Recoupments shall be distributed during a limited period of time commensurate to the duration of the close cooperation. The contributions made from the Fund to resolution actions during the period of close cooperation shall be deducted from recoupments.

Termination of close cooperation with the European Central Bank shall not affect the rights and obligations of the Contracting Parties stemming from resolution actions that have taken place during the period in which those Contracting Parties are subject to this Agreement and that are related to:

- the transfer of ex post contributions, under Article 5(1)(d).

- the replenishment of the Fund, under Article 5-a.

- the temporary transfer between compartments, under Article 5a.

ARTICLE 6

Respect of the general principles and objectives of resolution

The use of the Fund on a mutual basis and the transfer of contributions to the Fund shall be contingent upon the permanence of a legal framework on resolution whose principles are equivalent to those Regulation (xx/SRM) as laid down in the following rules, and without changing them:

The procedural rules on the adoption of the resolution scheme as laid down under Article 16 of Regulation (xxx SRM);

The Single Resolution Board's decision-making rules as laid down in Articles 48 and 51 of Regulation (xx SRM);

General principles concerning resolution as laid down in Article 13 of Regulation (xx SRM), notably the principles that the shareholders of the institution under resolution bear first losses and that the creditors of the institution under resolution bear losses after the shareholders in accordance with the order of priority of their claims, enshrined in letters a) and b) of paragraph (1) thereof;

The rules on the resolution tools referred to under Article 19(2) of Regulation (xx SRM), notably those concerning the application of the bail-in tool laid down under Article 24 thereof and in Articles 37 and 38 of Directive (xx BRRD) and the specific thresholds that they establish related to the imposition of losses on shareholders and on creditors and the contribution of the Fund to a particular resolution action.

In case the rules concerning the resolution instruments provided in Regulation (xx SRM) as adopted on xx/yy, referred to in paragraph 1, are repealed, or otherwise amended in way that alters the principles referred to in paragraph 1, any Contracting Party may, on the basis of Article 11, request to the Court of Justice of the European Union to rule on whether their rights and obligations under the Agreement have been materially affected and the consequences ensuing from it, in accordance with the general principles of international public law.

The procedure referred to in paragraph 2 shall not prejudge or affect recourse to legal remedies provided for under Articles 258, 259, 260, 263, 265 and 266 TFEU.

ARTICLE 7

Compliance

Contracting Parties shall take the necessary measures in their national legal orders to ensure compliance with their obligation to jointly transfer the contributions in accordance with this Agreement.

Without prejudice to the power of the Court of Justice of the European Union under Article 11 of this Agreement, the Single Resolution Board established by Regulation (xx SRM), acting on its own initiative or at the request of any Contracting Party, may consider whether a Contracting Party has failed to comply with its obligation to transfer the contributions to the Fund, as established in this Agreement.

In case the Single Resolution Board finds that a Contracting Party has failed to comply with its obligation to transfer the contributions, it shall set a deadline for that the Contracting Party concerned takes the necessary measures to put an end to the breach.

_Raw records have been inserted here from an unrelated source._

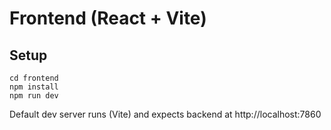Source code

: # Frontend (React + Vite)

## Setup
```
cd frontend
npm install
npm run dev
```
Default dev server runs (Vite) and expects backend at http://localhost:7860
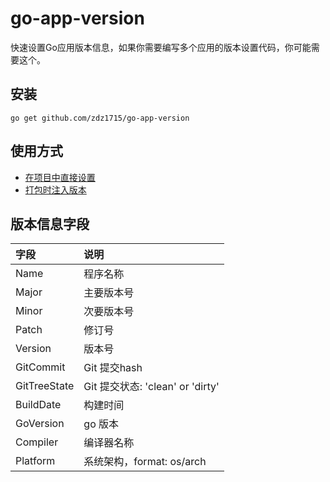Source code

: # go-app-version
快速设置Go应用版本信息，如果你需要编写多个应用的版本设置代码，你可能需要这个。

## 安装

```shell
go get github.com/zdz1715/go-app-version
```

## 使用方式
- [在项目中直接设置](./examples/set-version/main.go)
- [打包时注入版本](./examples/build/README.md)

## 版本信息字段

| 字段           | 说明                           | 
|:-------------|:-----------------------------|
| Name         | 程序名称                         |
| Major        | 主要版本号                        |
| Minor        | 次要版本号                        |
| Patch        | 修订号                          |
| Version      | 版本号                          |
| GitCommit    | Git 提交hash                   |
| GitTreeState | Git 提交状态: 'clean' or 'dirty' |
| BuildDate    | 构建时间                         |
| GoVersion    | go 版本                        |
| Compiler     | 编译器名称                        |
| Platform     | 系统架构，format: os/arch         |
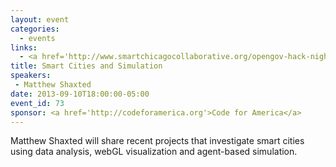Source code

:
 ```yaml
---
layout: event
categories: 
  - events
links:
  - <a href='http://www.smartchicagocollaborative.org/opengov-hack-night-smarter-cities-using-data-visualization/'>OpenGov Hack Night&#58; Smarter Cities using Data Visualization - Smart Chicago</a>
title: Smart Cities and Simulation
speakers: 
 - Matthew Shaxted
date: 2013-09-10T18:00:00-05:00
event_id: 73
sponsor: <a href='http://codeforamerica.org'>Code for America</a>
---
```


<p>Matthew Shaxted will share recent projects that investigate smart cities using data analysis, webGL visualization and agent-based simulation.</p>
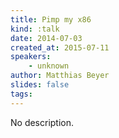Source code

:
 ```yaml
---
title: Pimp my x86
kind: :talk
date: 2014-07-03
created_at: 2015-07-11
speakers:
    - unknown
author: Matthias Beyer
slides: false
tags:
---
```


No description.
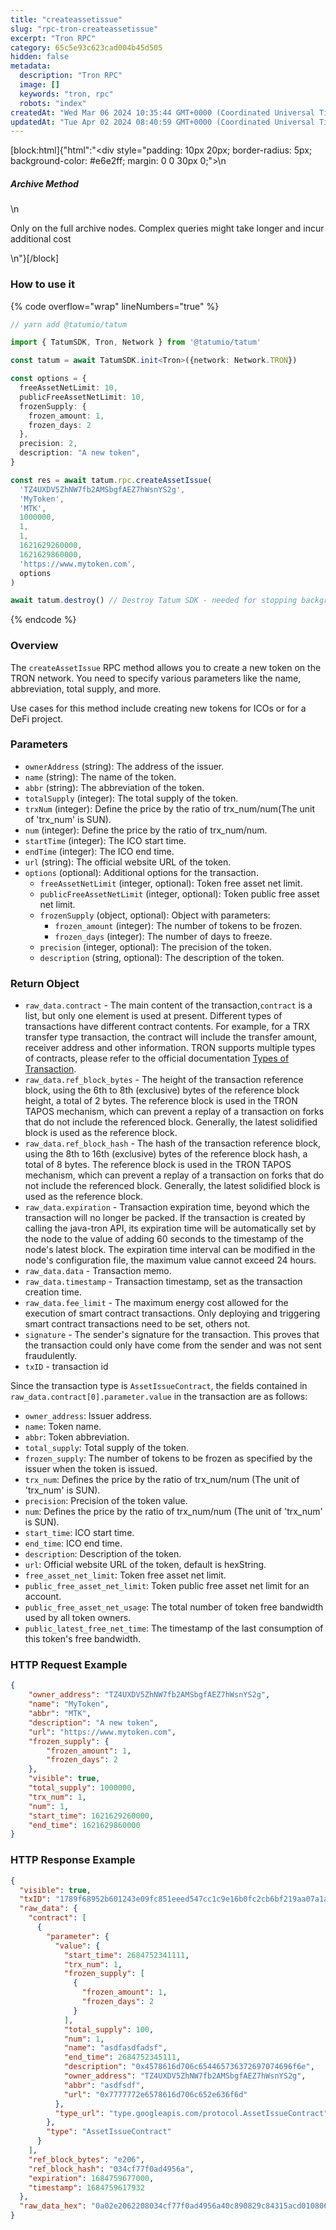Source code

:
 ```yaml
---
title: "createassetissue"
slug: "rpc-tron-createassetissue"
excerpt: "Tron RPC"
category: 65c5e93c623cad004b45d505
hidden: false
metadata: 
  description: "Tron RPC"
  image: []
  keywords: "tron, rpc"
  robots: "index"
createdAt: "Wed Mar 06 2024 10:35:44 GMT+0000 (Coordinated Universal Time)"
updatedAt: "Tue Apr 02 2024 08:40:59 GMT+0000 (Coordinated Universal Time)"
---
```

[block:html]{"html":"<div style=\"padding: 10px 20px; border-radius: 5px; background-color: #e6e2ff; margin: 0 0 30px 0;\">\n  <h5>Archive Method</h5>\n  <p>Only on the full archive nodes. Complex queries might take longer and incur additional cost</p>\n</div>"}[/block]

### How to use it

{% code overflow="wrap" lineNumbers="true" %}
```typescript
// yarn add @tatumio/tatum

import { TatumSDK, Tron, Network } from '@tatumio/tatum'

const tatum = await TatumSDK.init<Tron>({network: Network.TRON})

const options = {
  freeAssetNetLimit: 10,
  publicFreeAssetNetLimit: 10,
  frozenSupply: {
    frozen_amount: 1,
    frozen_days: 2
  },
  precision: 2,
  description: "A new token",
}

const res = await tatum.rpc.createAssetIssue(
  'TZ4UXDV5ZhNW7fb2AMSbgfAEZ7hWsnYS2g',
  'MyToken',
  'MTK',
  1000000,
  1,
  1,
  1621629260000,
  1621629860000,
  'https://www.mytoken.com',
  options
)

await tatum.destroy() // Destroy Tatum SDK - needed for stopping background jobs
```
{% endcode %}

### Overview

The `createAssetIssue` RPC method allows you to create a new token on the TRON network. You need to specify various parameters like the name, abbreviation, total supply, and more.

Use cases for this method include creating new tokens for ICOs or for a DeFi project.

### Parameters

* `ownerAddress` (string): The address of the issuer.
* `name` (string): The name of the token.
* `abbr` (string): The abbreviation of the token.
* `totalSupply` (integer): The total supply of the token.
* `trxNum` (integer): Define the price by the ratio of trx\_num/num(The unit of 'trx\_num' is SUN).
* `num` (integer): Define the price by the ratio of trx\_num/num.
* `startTime` (integer): The ICO start time.
* `endTime` (integer): The ICO end time.
* `url` (string): The official website URL of the token.
* `options` (optional): Additional options for the transaction.
  * `freeAssetNetLimit` (integer, optional): Token free asset net limit.
  * `publicFreeAssetNetLimit` (integer, optional): Token public free asset net limit.
  * `frozenSupply` (object, optional): Object with parameters:
    * `frozen_amount` (integer): The number of tokens to be frozen.
    * `frozen_days` (integer): The number of days to freeze.
  * `precision` (integer, optional): The precision of the token.
  * `description` (string, optional): The description of the token.

### Return Object

* `raw_data.contract` - The main content of the transaction,`contract` is a list, but only one element is used at present. Different types of transactions have different contract contents. For example, for a TRX transfer type transaction, the contract will include the transfer amount, receiver address and other information. TRON supports multiple types of contracts, please refer to the official documentation [Types of Transaction](https://developers.tron.network/docs/tron-protocol-transaction#types-of-transaction).
* `raw_data.ref_block_bytes` - The height of the transaction reference block, using the 6th to 8th (exclusive) bytes of the reference block height, a total of 2 bytes. The reference block is used in the TRON TAPOS mechanism, which can prevent a replay of a transaction on forks that do not include the referenced block. Generally, the latest solidified block is used as the reference block.
* `raw_data.ref_block_hash` - The hash of the transaction reference block, using the 8th to 16th (exclusive) bytes of the reference block hash, a total of 8 bytes. The reference block is used in the TRON TAPOS mechanism, which can prevent a replay of a transaction on forks that do not include the referenced block. Generally, the latest solidified block is used as the reference block.
* `raw_data.expiration` - Transaction expiration time, beyond which the transaction will no longer be packed. If the transaction is created by calling the java-tron API, its expiration time will be automatically set by the node to the value of adding 60 seconds to the timestamp of the node's latest block. The expiration time interval can be modified in the node's configuration file, the maximum value cannot exceed 24 hours.
* `raw_data.data` - Transaction memo.
* `raw_data.timestamp` - Transaction timestamp, set as the transaction creation time.
* `raw_data.fee_limit` - The maximum energy cost allowed for the execution of smart contract transactions. Only deploying and triggering smart contract transactions need to be set, others not.
* `signature` - The sender's signature for the transaction. This proves that the transaction could only have come from the sender and was not sent fraudulently.
* `txID` - transaction id

Since the transaction type is `AssetIssueContract`, the fields contained in `raw_data.contract[0].parameter.value` in the transaction are as follows:

* `owner_address`: Issuer address.
* `name`: Token name.
* `abbr`: Token abbreviation.
* `total_supply`: Total supply of the token.
* `frozen_supply`: The number of tokens to be frozen as specified by the issuer when the token is issued.
* `trx_num`: Defines the price by the ratio of trx\_num/num (The unit of 'trx\_num' is SUN).
* `precision`: Precision of the token value.
* `num`: Defines the price by the ratio of trx\_num/num (The unit of 'trx\_num' is SUN).
* `start_time`: ICO start time.
* `end_time`: ICO end time.
* `description`: Description of the token.
* `url`: Official website URL of the token, default is hexString.
* `free_asset_net_limit`: Token free asset net limit.
* `public_free_asset_net_limit`: Token public free asset net limit for an account.
* `public_free_asset_net_usage`: The total number of token free bandwidth used by all token owners.
* `public_latest_free_net_time`: The timestamp of the last consumption of this token's free bandwidth.

### HTTP Request Example

```json
{
    "owner_address": "TZ4UXDV5ZhNW7fb2AMSbgfAEZ7hWsnYS2g",
    "name": "MyToken",
    "abbr": "MTK",
    "description": "A new token",
    "url": "https://www.mytoken.com",
    "frozen_supply": {
        "frozen_amount": 1,
        "frozen_days": 2
    },
    "visible": true,
    "total_supply": 1000000,
    "trx_num": 1,
    "num": 1,
    "start_time": 1621629260000,
    "end_time": 1621629860000
}
```

### HTTP Response Example

```json
{
  "visible": true,
  "txID": "1789f68952b601243e09fc851eeed547cc1c9e16b0fc2cb6bf219aa07a1a8a9c",
  "raw_data": {
    "contract": [
      {
        "parameter": {
          "value": {
            "start_time": 2684752341111,
            "trx_num": 1,
            "frozen_supply": [
              {
                "frozen_amount": 1,
                "frozen_days": 2
              }
            ],
            "total_supply": 100,
            "num": 1,
            "name": "asdfasdfadsf",
            "end_time": 2684752345111,
            "description": "0x4578616d706c654465736372697074696f6e",
            "owner_address": "TZ4UXDV5ZhNW7fb2AMSbgfAEZ7hWsnYS2g",
            "abbr": "asdfsdf",
            "url": "0x7777772e6578616d706c652e636f6d"
          },
          "type_url": "type.googleapis.com/protocol.AssetIssueContract"
        },
        "type": "AssetIssueContract"
      }
    ],
    "ref_block_bytes": "e206",
    "ref_block_hash": "034cf77f0ad4956a",
    "expiration": 1684759677000,
    "timestamp": 1684759617932
  },
  "raw_data_hex": "0a02e2062208034cf77f0ad4956a40c890829c84315acd01080612c8010a2f747970652e676f6f676c65617069732e636f6d2f70726f746f636f6c2e41737365744973737565436f6e74726163741294010a1541fd49eda0f23ff7ec1d03b52c3a45991c24cd440e120c6173646661736466616473661a076173646673646620642a04080110023001400148f7d0d6bd914e5097f0d6bd914ea201263078343537383631366437303663363534343635373336333732363937303734363936663665aa01203078373737373737326536353738363136643730366336353265363336663664708cc3fe9b8431"
}
```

In case the Contracting Party concerned does not take the necessary measures to put an end to the breach within the deadline fixed by the Single Resolution Board, the use of compartments of all the Contracting Parties as laid down in Article 5(1)b) shall be excluded in relation to the resolution of institutions authorised in the Contracting Party concerned. This exclusion shall cease to apply as from the moment when the Single Resolution Board determines that the Contracting Party concerned has taken the necessary measures to put an end to the breach.

Decisions of the Single Resolution Board under this Article shall be taken by simple majority of the Executive Director and the members referred to in Article 39(1)(b) of Regulation (xx/SRM).

TITLE IV - GENERAL AND FINAL PROVISIONS

ARTICLE 8

Ratification, approval or acceptance and entry into force

This Agreement shall be subject to ratification, approval or acceptance by its signatories in accordance with their respective constitutional requirements. The instruments of ratification, approval or acceptance shall be deposited with the General Secretariat of the Council of the European Union (the Depositary). The Depositary shall notify the other signatories of each deposit and the date thereof.

This Agreement shall enter into force on the first day of the second month following the date when instruments of ratification, approval or acceptance have been deposited by signatories participating in the Single Supervisory Mechanism and in the Single Resolution Mechanism that represent no less than 90% of the aggregate of the weighted votes of all Member States participating in the Single Supervisory Mechanism and in the Single Resolution Mechanism, as determined by Protocol (No 36) on transitional provisions annexed to the EU Treaties.

ARTICLE 9

Application

This Agreement shall apply amongst the Contracting Parties that have ratified it provided that Regulation (xx SRM) has previously entered into force.

Subject to the above paragraph, and provided that this Agreement has entered into force in accordance with Article 8(2), it shall apply as from 1 January 2016 amongst the signatories participating in the Single Supervisory Mechanism and in the Single Resolution Mechanism that have ratified it by that date. If the Agreement has not entered into force by 1 January 2016 it shall apply as from its date of entry into force, amongst the signatories participating in the Single Supervisory Mechanism and in the Single Resolution Mechanism that have ratified, approved or accepted it by that date.

It shall apply to the signatories participating in the Single Supervisory Mechanism and in the Single Resolution Mechanism that have not ratified, approved or accepted it by the date of application referred to in paragraph 2, as from the first day of the month following the deposit of their respective instrument of ratification, approval or acceptance.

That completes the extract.